Collected data =
>>>

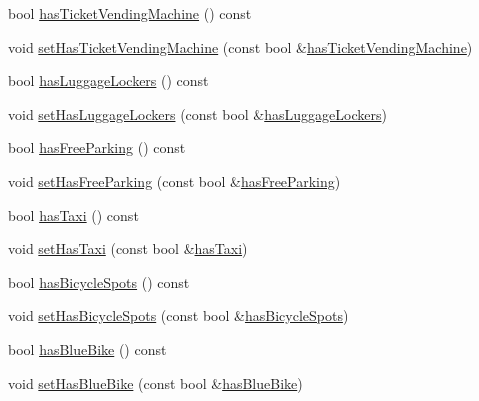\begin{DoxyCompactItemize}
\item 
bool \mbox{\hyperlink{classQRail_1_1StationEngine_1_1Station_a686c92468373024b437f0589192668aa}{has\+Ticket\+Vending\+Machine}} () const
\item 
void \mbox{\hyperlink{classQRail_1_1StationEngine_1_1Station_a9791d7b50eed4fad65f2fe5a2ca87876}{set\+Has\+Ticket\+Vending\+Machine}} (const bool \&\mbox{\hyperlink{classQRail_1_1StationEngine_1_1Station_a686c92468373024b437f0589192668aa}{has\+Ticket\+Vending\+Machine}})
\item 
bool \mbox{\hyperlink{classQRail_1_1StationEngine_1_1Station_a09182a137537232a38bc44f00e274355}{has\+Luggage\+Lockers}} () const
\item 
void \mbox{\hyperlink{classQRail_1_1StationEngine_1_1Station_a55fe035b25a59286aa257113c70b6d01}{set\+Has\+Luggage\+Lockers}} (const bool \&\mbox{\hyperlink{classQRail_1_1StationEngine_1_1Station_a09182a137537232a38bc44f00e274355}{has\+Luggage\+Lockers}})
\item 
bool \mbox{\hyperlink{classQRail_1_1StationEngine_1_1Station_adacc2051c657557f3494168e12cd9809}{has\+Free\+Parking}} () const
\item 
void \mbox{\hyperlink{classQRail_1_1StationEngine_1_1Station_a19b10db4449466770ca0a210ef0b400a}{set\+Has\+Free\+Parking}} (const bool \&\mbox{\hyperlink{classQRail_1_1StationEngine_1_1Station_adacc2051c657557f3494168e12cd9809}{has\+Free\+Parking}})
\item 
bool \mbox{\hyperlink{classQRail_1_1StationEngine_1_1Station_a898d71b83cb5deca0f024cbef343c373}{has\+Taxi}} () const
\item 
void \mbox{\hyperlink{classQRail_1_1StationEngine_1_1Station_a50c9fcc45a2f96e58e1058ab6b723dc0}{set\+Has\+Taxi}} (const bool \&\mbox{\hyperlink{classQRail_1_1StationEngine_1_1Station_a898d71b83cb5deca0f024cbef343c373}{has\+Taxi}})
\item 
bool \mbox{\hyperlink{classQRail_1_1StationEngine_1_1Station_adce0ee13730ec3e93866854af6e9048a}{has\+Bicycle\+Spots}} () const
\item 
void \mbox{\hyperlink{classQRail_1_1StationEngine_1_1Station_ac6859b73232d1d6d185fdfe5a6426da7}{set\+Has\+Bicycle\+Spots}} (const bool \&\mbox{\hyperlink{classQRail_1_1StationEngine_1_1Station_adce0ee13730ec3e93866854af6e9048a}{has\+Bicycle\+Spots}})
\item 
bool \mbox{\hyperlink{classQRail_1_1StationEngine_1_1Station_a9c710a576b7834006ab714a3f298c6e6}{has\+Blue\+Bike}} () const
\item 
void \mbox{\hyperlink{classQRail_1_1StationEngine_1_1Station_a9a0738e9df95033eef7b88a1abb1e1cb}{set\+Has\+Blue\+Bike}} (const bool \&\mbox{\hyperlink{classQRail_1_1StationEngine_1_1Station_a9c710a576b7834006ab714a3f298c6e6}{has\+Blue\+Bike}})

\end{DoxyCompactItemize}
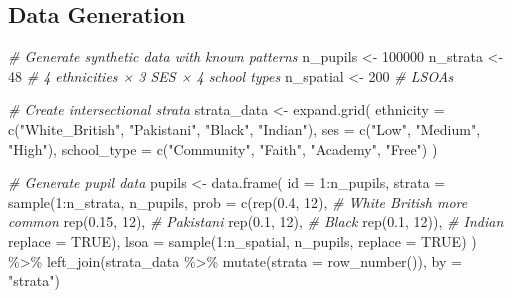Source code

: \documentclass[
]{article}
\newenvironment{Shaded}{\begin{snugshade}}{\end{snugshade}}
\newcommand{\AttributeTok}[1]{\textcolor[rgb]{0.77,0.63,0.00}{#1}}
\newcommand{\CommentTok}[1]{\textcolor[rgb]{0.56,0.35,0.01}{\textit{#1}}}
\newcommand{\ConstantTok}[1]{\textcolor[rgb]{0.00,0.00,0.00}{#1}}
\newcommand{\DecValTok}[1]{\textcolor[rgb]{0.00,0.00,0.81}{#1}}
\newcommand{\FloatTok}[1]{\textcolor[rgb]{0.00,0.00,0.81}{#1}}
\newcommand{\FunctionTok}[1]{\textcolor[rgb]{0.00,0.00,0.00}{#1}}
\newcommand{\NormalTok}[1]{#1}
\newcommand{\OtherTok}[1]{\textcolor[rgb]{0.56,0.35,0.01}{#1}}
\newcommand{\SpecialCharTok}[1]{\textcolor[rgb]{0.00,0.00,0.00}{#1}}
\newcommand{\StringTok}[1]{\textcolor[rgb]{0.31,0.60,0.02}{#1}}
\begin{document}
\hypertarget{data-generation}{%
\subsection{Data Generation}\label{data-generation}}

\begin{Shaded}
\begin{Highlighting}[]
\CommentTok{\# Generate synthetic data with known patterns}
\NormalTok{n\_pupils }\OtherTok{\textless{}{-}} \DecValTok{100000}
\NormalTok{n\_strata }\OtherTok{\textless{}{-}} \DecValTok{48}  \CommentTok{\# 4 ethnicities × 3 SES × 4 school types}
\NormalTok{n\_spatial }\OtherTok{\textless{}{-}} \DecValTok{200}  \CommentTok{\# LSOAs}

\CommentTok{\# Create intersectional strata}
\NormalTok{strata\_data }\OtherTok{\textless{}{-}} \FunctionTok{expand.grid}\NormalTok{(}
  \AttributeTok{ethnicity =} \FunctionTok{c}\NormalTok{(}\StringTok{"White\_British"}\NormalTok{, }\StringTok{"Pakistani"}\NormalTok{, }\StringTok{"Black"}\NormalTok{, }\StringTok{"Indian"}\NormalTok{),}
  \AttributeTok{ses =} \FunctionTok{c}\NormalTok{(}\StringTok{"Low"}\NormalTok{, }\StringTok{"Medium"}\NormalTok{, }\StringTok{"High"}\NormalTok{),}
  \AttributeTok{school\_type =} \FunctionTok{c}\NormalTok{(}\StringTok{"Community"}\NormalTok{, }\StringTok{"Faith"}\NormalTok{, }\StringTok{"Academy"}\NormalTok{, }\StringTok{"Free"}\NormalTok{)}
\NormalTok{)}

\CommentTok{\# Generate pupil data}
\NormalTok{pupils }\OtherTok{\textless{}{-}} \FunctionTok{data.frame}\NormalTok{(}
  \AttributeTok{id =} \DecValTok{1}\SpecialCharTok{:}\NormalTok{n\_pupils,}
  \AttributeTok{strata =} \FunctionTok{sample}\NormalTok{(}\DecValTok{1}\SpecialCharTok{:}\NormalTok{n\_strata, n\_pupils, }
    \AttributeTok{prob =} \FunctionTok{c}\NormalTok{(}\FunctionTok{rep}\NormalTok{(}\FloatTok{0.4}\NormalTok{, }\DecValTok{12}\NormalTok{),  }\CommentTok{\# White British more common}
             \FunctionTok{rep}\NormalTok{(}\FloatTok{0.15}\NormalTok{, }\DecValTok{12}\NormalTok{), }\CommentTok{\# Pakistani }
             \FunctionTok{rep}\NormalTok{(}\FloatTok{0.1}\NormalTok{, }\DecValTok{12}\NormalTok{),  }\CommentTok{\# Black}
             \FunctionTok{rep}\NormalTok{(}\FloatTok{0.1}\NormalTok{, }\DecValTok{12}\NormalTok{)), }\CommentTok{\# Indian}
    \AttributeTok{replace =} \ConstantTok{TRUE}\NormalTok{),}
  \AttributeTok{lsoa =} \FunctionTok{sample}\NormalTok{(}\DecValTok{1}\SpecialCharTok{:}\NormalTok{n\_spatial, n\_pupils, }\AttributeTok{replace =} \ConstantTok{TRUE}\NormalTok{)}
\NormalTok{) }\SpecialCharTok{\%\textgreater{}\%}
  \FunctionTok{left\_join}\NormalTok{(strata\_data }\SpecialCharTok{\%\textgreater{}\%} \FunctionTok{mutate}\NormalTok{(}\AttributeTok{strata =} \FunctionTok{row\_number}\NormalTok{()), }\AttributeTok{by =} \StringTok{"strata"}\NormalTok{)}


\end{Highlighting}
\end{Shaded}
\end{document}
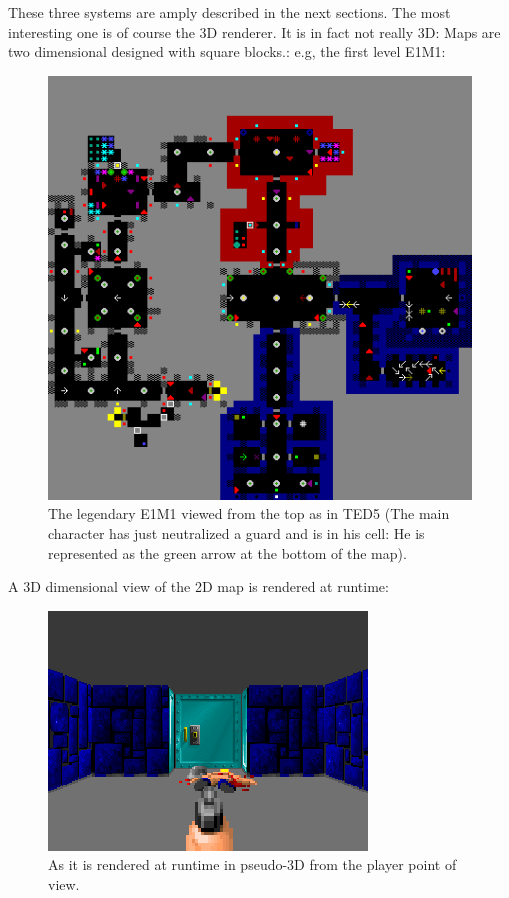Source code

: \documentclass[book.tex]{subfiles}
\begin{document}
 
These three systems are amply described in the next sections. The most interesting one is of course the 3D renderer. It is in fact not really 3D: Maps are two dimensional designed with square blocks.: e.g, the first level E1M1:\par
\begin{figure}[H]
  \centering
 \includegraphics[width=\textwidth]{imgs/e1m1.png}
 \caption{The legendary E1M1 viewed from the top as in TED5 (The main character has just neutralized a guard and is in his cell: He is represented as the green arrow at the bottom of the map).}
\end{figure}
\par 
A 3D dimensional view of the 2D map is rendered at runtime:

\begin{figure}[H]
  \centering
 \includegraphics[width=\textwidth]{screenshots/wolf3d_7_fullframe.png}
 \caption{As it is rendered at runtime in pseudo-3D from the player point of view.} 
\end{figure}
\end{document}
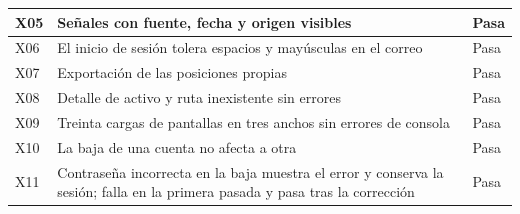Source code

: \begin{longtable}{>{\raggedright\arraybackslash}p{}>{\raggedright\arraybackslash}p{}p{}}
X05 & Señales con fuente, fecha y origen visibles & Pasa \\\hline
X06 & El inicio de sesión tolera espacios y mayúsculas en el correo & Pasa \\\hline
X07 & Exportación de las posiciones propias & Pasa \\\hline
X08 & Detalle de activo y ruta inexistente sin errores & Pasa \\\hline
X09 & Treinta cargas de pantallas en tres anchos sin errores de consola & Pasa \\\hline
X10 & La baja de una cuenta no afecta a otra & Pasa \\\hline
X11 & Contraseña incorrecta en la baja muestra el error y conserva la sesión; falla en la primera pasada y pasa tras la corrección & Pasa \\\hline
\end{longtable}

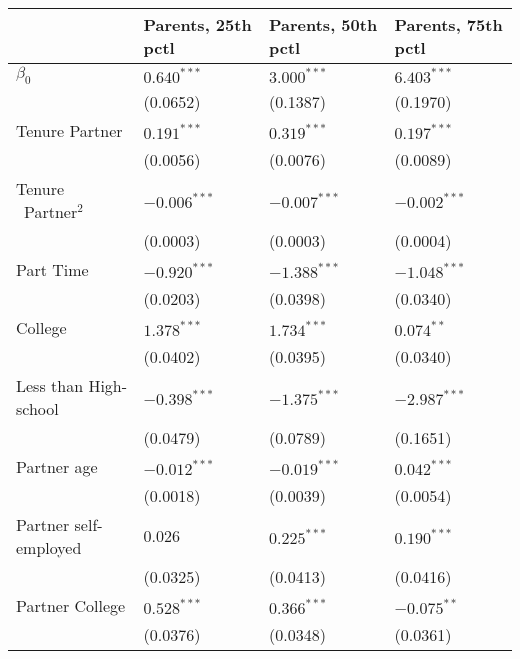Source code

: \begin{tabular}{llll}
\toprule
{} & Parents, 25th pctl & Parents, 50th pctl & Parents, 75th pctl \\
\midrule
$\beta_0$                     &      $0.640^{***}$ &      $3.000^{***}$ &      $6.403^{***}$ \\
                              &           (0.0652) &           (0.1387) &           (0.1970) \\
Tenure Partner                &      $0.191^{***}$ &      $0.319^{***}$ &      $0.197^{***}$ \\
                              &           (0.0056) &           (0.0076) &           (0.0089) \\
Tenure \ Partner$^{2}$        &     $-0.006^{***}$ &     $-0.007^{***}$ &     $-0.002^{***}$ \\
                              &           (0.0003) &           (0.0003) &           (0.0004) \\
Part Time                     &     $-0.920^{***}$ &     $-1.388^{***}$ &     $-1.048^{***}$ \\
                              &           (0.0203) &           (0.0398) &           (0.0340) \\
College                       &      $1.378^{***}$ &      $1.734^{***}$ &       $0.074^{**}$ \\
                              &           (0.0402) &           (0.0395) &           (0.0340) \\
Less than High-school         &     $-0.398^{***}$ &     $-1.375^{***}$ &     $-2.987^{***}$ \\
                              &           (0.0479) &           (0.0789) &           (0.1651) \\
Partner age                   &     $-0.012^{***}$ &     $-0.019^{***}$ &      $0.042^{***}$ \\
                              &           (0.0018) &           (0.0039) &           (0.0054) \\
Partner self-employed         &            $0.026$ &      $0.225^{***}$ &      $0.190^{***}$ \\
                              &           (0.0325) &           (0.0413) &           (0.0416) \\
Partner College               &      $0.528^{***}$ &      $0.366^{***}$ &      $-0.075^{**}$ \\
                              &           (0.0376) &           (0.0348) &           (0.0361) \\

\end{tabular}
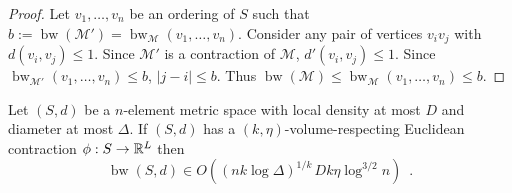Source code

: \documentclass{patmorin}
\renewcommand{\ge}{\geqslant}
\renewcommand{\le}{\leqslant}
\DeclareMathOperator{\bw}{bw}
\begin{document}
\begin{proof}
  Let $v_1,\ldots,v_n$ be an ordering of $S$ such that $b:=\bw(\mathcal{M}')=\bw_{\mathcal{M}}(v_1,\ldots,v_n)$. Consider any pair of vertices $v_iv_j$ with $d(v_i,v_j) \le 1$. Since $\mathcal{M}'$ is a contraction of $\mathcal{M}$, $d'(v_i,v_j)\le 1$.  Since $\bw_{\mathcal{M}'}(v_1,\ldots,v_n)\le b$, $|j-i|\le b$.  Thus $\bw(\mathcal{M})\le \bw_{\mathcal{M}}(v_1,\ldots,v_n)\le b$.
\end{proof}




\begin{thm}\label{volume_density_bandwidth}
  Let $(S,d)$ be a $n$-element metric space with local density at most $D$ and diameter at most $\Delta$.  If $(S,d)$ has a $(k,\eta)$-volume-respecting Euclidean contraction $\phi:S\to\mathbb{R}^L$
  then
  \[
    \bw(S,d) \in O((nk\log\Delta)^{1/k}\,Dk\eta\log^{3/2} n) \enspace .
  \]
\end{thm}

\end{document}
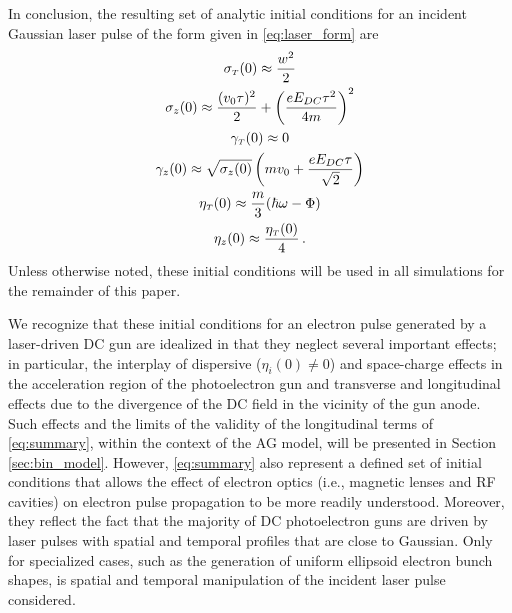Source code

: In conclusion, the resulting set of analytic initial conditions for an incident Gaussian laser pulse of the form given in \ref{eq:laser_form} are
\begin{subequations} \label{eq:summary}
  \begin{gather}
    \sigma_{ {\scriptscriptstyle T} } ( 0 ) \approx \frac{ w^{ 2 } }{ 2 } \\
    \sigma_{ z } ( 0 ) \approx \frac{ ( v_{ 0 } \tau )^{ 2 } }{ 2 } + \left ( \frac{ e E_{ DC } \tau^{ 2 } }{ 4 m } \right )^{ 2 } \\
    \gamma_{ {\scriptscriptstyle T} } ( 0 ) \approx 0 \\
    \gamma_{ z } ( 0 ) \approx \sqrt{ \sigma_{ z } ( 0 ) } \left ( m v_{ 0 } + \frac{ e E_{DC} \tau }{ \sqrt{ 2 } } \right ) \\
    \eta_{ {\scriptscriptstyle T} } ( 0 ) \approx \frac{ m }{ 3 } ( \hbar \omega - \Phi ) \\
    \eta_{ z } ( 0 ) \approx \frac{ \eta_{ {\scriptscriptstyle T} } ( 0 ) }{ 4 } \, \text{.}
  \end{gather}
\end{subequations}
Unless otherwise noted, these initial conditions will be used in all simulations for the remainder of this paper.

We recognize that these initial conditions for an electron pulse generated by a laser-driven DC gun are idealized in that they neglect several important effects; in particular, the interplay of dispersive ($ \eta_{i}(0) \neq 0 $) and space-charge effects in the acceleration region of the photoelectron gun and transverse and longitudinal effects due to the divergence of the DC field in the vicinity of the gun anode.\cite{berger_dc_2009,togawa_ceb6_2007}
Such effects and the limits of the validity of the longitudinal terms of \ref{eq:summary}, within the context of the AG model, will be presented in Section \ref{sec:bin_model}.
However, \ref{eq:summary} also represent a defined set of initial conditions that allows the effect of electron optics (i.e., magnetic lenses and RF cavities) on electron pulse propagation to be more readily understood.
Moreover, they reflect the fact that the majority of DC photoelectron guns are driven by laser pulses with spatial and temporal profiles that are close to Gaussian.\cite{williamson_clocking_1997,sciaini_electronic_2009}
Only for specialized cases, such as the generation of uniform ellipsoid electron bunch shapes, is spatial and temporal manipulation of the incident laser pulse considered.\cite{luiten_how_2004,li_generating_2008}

<<<

Task to carry out =
When a line contains the string "College", copy it from the records.

Solution to the exercise =
College                       &      $1.378^{***}$ &      $1.734^{***}$ &       $0.074^{**}$ \\
Partner College               &      $0.528^{***}$ &      $0.366^{***}$ &      $-0.075^{**}$ \\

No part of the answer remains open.